Exercise —
Output the data below exactly as it is, dropping the pictures from your copy.

Input records —

*** Begin section ***

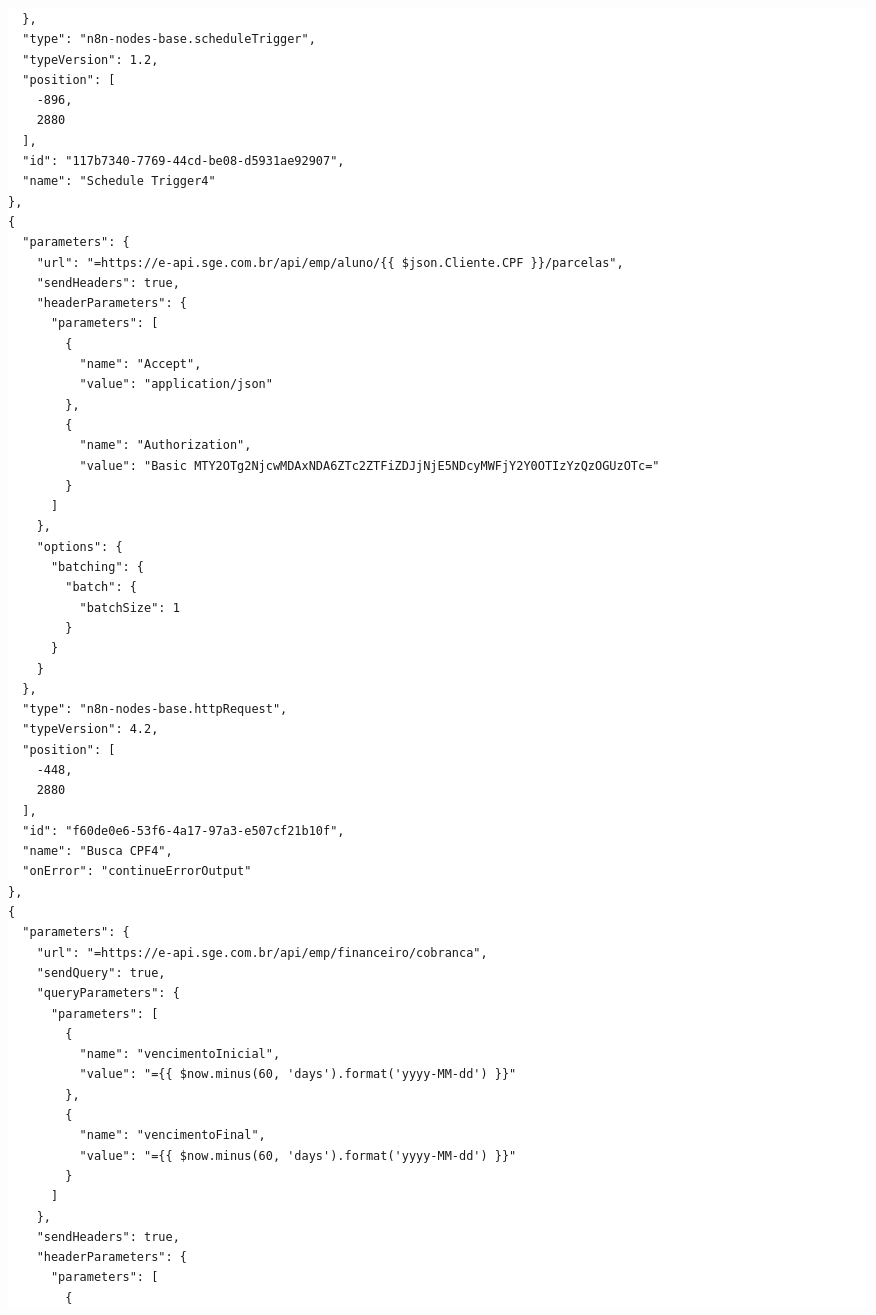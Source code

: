       },
      "type": "n8n-nodes-base.scheduleTrigger",
      "typeVersion": 1.2,
      "position": [
        -896,
        2880
      ],
      "id": "117b7340-7769-44cd-be08-d5931ae92907",
      "name": "Schedule Trigger4"
    },
    {
      "parameters": {
        "url": "=https://e-api.sge.com.br/api/emp/aluno/{{ $json.Cliente.CPF }}/parcelas",
        "sendHeaders": true,
        "headerParameters": {
          "parameters": [
            {
              "name": "Accept",
              "value": "application/json"
            },
            {
              "name": "Authorization",
              "value": "Basic MTY2OTg2NjcwMDAxNDA6ZTc2ZTFiZDJjNjE5NDcyMWFjY2Y0OTIzYzQzOGUzOTc="
            }
          ]
        },
        "options": {
          "batching": {
            "batch": {
              "batchSize": 1
            }
          }
        }
      },
      "type": "n8n-nodes-base.httpRequest",
      "typeVersion": 4.2,
      "position": [
        -448,
        2880
      ],
      "id": "f60de0e6-53f6-4a17-97a3-e507cf21b10f",
      "name": "Busca CPF4",
      "onError": "continueErrorOutput"
    },
    {
      "parameters": {
        "url": "=https://e-api.sge.com.br/api/emp/financeiro/cobranca",
        "sendQuery": true,
        "queryParameters": {
          "parameters": [
            {
              "name": "vencimentoInicial",
              "value": "={{ $now.minus(60, 'days').format('yyyy-MM-dd') }}"
            },
            {
              "name": "vencimentoFinal",
              "value": "={{ $now.minus(60, 'days').format('yyyy-MM-dd') }}"
            }
          ]
        },
        "sendHeaders": true,
        "headerParameters": {
          "parameters": [
            {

*** End section ***

Result of the exercise —
Source code

:       },
      "type": "n8n-nodes-base.scheduleTrigger",
      "typeVersion": 1.2,
      "position": [
        -896,
        2880
      ],
      "id": "117b7340-7769-44cd-be08-d5931ae92907",
      "name": "Schedule Trigger4"
    },
    {
      "parameters": {
        "url": "=https://e-api.sge.com.br/api/emp/aluno/{{ $json.Cliente.CPF }}/parcelas",
        "sendHeaders": true,
        "headerParameters": {
          "parameters": [
            {
              "name": "Accept",
              "value": "application/json"
            },
            {
              "name": "Authorization",
              "value": "Basic MTY2OTg2NjcwMDAxNDA6ZTc2ZTFiZDJjNjE5NDcyMWFjY2Y0OTIzYzQzOGUzOTc="
            }
          ]
        },
        "options": {
          "batching": {
            "batch": {
              "batchSize": 1
            }
          }
        }
      },
      "type": "n8n-nodes-base.httpRequest",
      "typeVersion": 4.2,
      "position": [
        -448,
        2880
      ],
      "id": "f60de0e6-53f6-4a17-97a3-e507cf21b10f",
      "name": "Busca CPF4",
      "onError": "continueErrorOutput"
    },
    {
      "parameters": {
        "url": "=https://e-api.sge.com.br/api/emp/financeiro/cobranca",
        "sendQuery": true,
        "queryParameters": {
          "parameters": [
            {
              "name": "vencimentoInicial",
              "value": "={{ $now.minus(60, 'days').format('yyyy-MM-dd') }}"
            },
            {
              "name": "vencimentoFinal",
              "value": "={{ $now.minus(60, 'days').format('yyyy-MM-dd') }}"
            }
          ]
        },
        "sendHeaders": true,
        "headerParameters": {
          "parameters": [
            {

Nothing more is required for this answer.